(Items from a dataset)
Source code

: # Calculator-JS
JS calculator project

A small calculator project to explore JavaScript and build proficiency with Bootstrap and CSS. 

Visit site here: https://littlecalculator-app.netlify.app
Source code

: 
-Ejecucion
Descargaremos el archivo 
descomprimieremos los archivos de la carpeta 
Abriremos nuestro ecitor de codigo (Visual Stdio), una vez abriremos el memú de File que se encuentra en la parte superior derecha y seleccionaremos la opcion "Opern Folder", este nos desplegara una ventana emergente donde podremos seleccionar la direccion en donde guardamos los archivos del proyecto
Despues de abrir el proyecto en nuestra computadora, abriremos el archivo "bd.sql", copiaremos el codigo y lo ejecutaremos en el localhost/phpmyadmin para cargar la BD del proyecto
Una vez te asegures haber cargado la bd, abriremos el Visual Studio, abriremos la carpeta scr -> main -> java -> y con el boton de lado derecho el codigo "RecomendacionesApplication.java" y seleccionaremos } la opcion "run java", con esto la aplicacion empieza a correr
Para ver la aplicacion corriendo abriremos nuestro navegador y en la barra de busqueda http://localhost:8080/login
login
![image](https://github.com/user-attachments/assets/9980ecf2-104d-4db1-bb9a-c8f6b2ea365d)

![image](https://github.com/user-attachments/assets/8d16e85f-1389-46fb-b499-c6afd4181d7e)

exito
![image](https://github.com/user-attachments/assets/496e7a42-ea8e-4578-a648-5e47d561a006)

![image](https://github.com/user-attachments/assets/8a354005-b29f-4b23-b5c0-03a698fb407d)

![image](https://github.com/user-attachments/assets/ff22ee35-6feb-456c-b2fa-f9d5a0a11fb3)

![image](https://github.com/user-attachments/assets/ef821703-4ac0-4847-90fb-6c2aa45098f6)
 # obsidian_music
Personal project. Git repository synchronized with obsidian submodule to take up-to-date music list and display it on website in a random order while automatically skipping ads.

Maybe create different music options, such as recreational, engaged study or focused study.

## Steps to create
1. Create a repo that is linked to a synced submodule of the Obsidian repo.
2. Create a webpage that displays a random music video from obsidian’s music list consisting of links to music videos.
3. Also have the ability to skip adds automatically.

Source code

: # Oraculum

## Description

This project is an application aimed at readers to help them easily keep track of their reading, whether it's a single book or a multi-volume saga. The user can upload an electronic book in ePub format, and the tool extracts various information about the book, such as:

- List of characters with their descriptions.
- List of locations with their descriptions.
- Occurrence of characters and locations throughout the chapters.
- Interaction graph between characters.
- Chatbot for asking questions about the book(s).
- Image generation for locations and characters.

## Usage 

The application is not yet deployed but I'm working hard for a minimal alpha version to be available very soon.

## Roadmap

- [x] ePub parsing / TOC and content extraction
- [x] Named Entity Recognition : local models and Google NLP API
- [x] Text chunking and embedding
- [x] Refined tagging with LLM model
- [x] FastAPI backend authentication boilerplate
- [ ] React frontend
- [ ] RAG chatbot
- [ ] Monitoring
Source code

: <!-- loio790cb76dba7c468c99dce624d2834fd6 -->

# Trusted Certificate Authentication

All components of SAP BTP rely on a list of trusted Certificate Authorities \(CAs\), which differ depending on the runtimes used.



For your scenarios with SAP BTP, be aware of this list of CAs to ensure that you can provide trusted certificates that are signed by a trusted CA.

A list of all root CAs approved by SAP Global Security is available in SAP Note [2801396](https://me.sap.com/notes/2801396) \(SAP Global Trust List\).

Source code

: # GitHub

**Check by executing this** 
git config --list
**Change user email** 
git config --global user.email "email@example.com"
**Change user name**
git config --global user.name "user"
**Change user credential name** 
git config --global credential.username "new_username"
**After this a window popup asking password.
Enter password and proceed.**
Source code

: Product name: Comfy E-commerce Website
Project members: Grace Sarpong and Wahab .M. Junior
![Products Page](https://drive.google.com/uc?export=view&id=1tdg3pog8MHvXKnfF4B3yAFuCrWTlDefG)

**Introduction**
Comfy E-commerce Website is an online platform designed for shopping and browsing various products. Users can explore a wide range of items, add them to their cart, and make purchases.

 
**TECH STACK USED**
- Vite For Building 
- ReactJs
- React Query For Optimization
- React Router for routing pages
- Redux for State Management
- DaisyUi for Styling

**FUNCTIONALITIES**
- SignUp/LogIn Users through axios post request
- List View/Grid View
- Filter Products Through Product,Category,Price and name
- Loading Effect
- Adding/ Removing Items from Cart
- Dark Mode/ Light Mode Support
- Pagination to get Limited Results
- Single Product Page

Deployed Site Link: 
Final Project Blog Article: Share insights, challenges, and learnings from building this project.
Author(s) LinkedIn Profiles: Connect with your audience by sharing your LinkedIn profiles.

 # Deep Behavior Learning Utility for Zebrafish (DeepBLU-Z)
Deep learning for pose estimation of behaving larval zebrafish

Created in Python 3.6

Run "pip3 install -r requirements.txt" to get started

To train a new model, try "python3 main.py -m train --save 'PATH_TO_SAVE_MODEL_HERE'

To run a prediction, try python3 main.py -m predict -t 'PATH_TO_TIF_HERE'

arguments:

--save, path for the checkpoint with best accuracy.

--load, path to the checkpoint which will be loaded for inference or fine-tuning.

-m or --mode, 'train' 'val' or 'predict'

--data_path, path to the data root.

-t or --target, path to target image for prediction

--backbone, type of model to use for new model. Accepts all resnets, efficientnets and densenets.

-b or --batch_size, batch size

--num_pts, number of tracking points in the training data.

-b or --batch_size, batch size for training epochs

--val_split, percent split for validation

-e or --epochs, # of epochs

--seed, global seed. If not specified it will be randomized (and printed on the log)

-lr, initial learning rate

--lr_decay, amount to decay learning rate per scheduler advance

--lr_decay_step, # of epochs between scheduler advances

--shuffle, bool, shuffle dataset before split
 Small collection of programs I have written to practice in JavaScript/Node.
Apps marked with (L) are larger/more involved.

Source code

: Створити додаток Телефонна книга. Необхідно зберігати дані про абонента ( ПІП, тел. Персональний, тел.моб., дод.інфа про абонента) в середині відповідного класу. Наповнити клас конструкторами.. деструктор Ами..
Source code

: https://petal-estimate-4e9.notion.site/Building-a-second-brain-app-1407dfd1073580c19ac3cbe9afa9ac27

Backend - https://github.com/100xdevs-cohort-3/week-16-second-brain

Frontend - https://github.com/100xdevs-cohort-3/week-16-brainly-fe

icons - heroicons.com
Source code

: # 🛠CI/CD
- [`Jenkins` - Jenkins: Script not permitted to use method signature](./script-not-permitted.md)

EXERCISE DIRECTIONS => Copy the data above in its entirety, exactly as given.

RESULT FOR THIS EXERCISE =>
Source code

: # Calculator-JS
JS calculator project

A small calculator project to explore JavaScript and build proficiency with Bootstrap and CSS. 

Visit site here: https://littlecalculator-app.netlify.app
Source code

: 
-Ejecucion
Descargaremos el archivo 
descomprimieremos los archivos de la carpeta 
Abriremos nuestro ecitor de codigo (Visual Stdio), una vez abriremos el memú de File que se encuentra en la parte superior derecha y seleccionaremos la opcion "Opern Folder", este nos desplegara una ventana emergente donde podremos seleccionar la direccion en donde guardamos los archivos del proyecto
Despues de abrir el proyecto en nuestra computadora, abriremos el archivo "bd.sql", copiaremos el codigo y lo ejecutaremos en el localhost/phpmyadmin para cargar la BD del proyecto
Una vez te asegures haber cargado la bd, abriremos el Visual Studio, abriremos la carpeta scr -> main -> java -> y con el boton de lado derecho el codigo "RecomendacionesApplication.java" y seleccionaremos } la opcion "run java", con esto la aplicacion empieza a correr
Para ver la aplicacion corriendo abriremos nuestro navegador y en la barra de busqueda http://localhost:8080/login
login
![image](https://github.com/user-attachments/assets/9980ecf2-104d-4db1-bb9a-c8f6b2ea365d)

![image](https://github.com/user-attachments/assets/8d16e85f-1389-46fb-b499-c6afd4181d7e)

exito
![image](https://github.com/user-attachments/assets/496e7a42-ea8e-4578-a648-5e47d561a006)

![image](https://github.com/user-attachments/assets/8a354005-b29f-4b23-b5c0-03a698fb407d)

![image](https://github.com/user-attachments/assets/ff22ee35-6feb-456c-b2fa-f9d5a0a11fb3)

![image](https://github.com/user-attachments/assets/ef821703-4ac0-4847-90fb-6c2aa45098f6)
 # obsidian_music
Personal project. Git repository synchronized with obsidian submodule to take up-to-date music list and display it on website in a random order while automatically skipping ads.

Maybe create different music options, such as recreational, engaged study or focused study.

## Steps to create
1. Create a repo that is linked to a synced submodule of the Obsidian repo.
2. Create a webpage that displays a random music video from obsidian’s music list consisting of links to music videos.
3. Also have the ability to skip adds automatically.

Source code

: # Oraculum

## Description

This project is an application aimed at readers to help them easily keep track of their reading, whether it's a single book or a multi-volume saga. The user can upload an electronic book in ePub format, and the tool extracts various information about the book, such as:

- List of characters with their descriptions.
- List of locations with their descriptions.
- Occurrence of characters and locations throughout the chapters.
- Interaction graph between characters.
- Chatbot for asking questions about the book(s).
- Image generation for locations and characters.

## Usage 

The application is not yet deployed but I'm working hard for a minimal alpha version to be available very soon.

## Roadmap

- [x] ePub parsing / TOC and content extraction
- [x] Named Entity Recognition : local models and Google NLP API
- [x] Text chunking and embedding
- [x] Refined tagging with LLM model
- [x] FastAPI backend authentication boilerplate
- [ ] React frontend
- [ ] RAG chatbot
- [ ] Monitoring
Source code

: <!-- loio790cb76dba7c468c99dce624d2834fd6 -->

# Trusted Certificate Authentication

All components of SAP BTP rely on a list of trusted Certificate Authorities \(CAs\), which differ depending on the runtimes used.



For your scenarios with SAP BTP, be aware of this list of CAs to ensure that you can provide trusted certificates that are signed by a trusted CA.

A list of all root CAs approved by SAP Global Security is available in SAP Note [2801396](https://me.sap.com/notes/2801396) \(SAP Global Trust List\).

Source code

: # GitHub

**Check by executing this** 
git config --list
**Change user email** 
git config --global user.email "email@example.com"
**Change user name**
git config --global user.name "user"
**Change user credential name** 
git config --global credential.username "new_username"
**After this a window popup asking password.
Enter password and proceed.**
Source code

: Product name: Comfy E-commerce Website
Project members: Grace Sarpong and Wahab .M. Junior
![Products Page](https://drive.google.com/uc?export=view&id=1tdg3pog8MHvXKnfF4B3yAFuCrWTlDefG)

**Introduction**
Comfy E-commerce Website is an online platform designed for shopping and browsing various products. Users can explore a wide range of items, add them to their cart, and make purchases.

 
**TECH STACK USED**
- Vite For Building 
- ReactJs
- React Query For Optimization
- React Router for routing pages
- Redux for State Management
- DaisyUi for Styling

**FUNCTIONALITIES**
- SignUp/LogIn Users through axios post request
- List View/Grid View
- Filter Products Through Product,Category,Price and name
- Loading Effect
- Adding/ Removing Items from Cart
- Dark Mode/ Light Mode Support
- Pagination to get Limited Results
- Single Product Page

Deployed Site Link: 
Final Project Blog Article: Share insights, challenges, and learnings from building this project.
Author(s) LinkedIn Profiles: Connect with your audience by sharing your LinkedIn profiles.

 # Deep Behavior Learning Utility for Zebrafish (DeepBLU-Z)
Deep learning for pose estimation of behaving larval zebrafish

Created in Python 3.6

Run "pip3 install -r requirements.txt" to get started

To train a new model, try "python3 main.py -m train --save 'PATH_TO_SAVE_MODEL_HERE'

To run a prediction, try python3 main.py -m predict -t 'PATH_TO_TIF_HERE'

arguments:

--save, path for the checkpoint with best accuracy.

--load, path to the checkpoint which will be loaded for inference or fine-tuning.

-m or --mode, 'train' 'val' or 'predict'

--data_path, path to the data root.

-t or --target, path to target image for prediction

--backbone, type of model to use for new model. Accepts all resnets, efficientnets and densenets.

-b or --batch_size, batch size

--num_pts, number of tracking points in the training data.

-b or --batch_size, batch size for training epochs

--val_split, percent split for validation

-e or --epochs, # of epochs

--seed, global seed. If not specified it will be randomized (and printed on the log)

-lr, initial learning rate

--lr_decay, amount to decay learning rate per scheduler advance

--lr_decay_step, # of epochs between scheduler advances

--shuffle, bool, shuffle dataset before split
 Small collection of programs I have written to practice in JavaScript/Node.
Apps marked with (L) are larger/more involved.

Source code

: Створити додаток Телефонна книга. Необхідно зберігати дані про абонента ( ПІП, тел. Персональний, тел.моб., дод.інфа про абонента) в середині відповідного класу. Наповнити клас конструкторами.. деструктор Ами..
Source code

: https://petal-estimate-4e9.notion.site/Building-a-second-brain-app-1407dfd1073580c19ac3cbe9afa9ac27

Backend - https://github.com/100xdevs-cohort-3/week-16-second-brain

Frontend - https://github.com/100xdevs-cohort-3/week-16-brainly-fe

icons - heroicons.com
Source code

: # 🛠CI/CD
- [`Jenkins` - Jenkins: Script not permitted to use method signature](./script-not-permitted.md)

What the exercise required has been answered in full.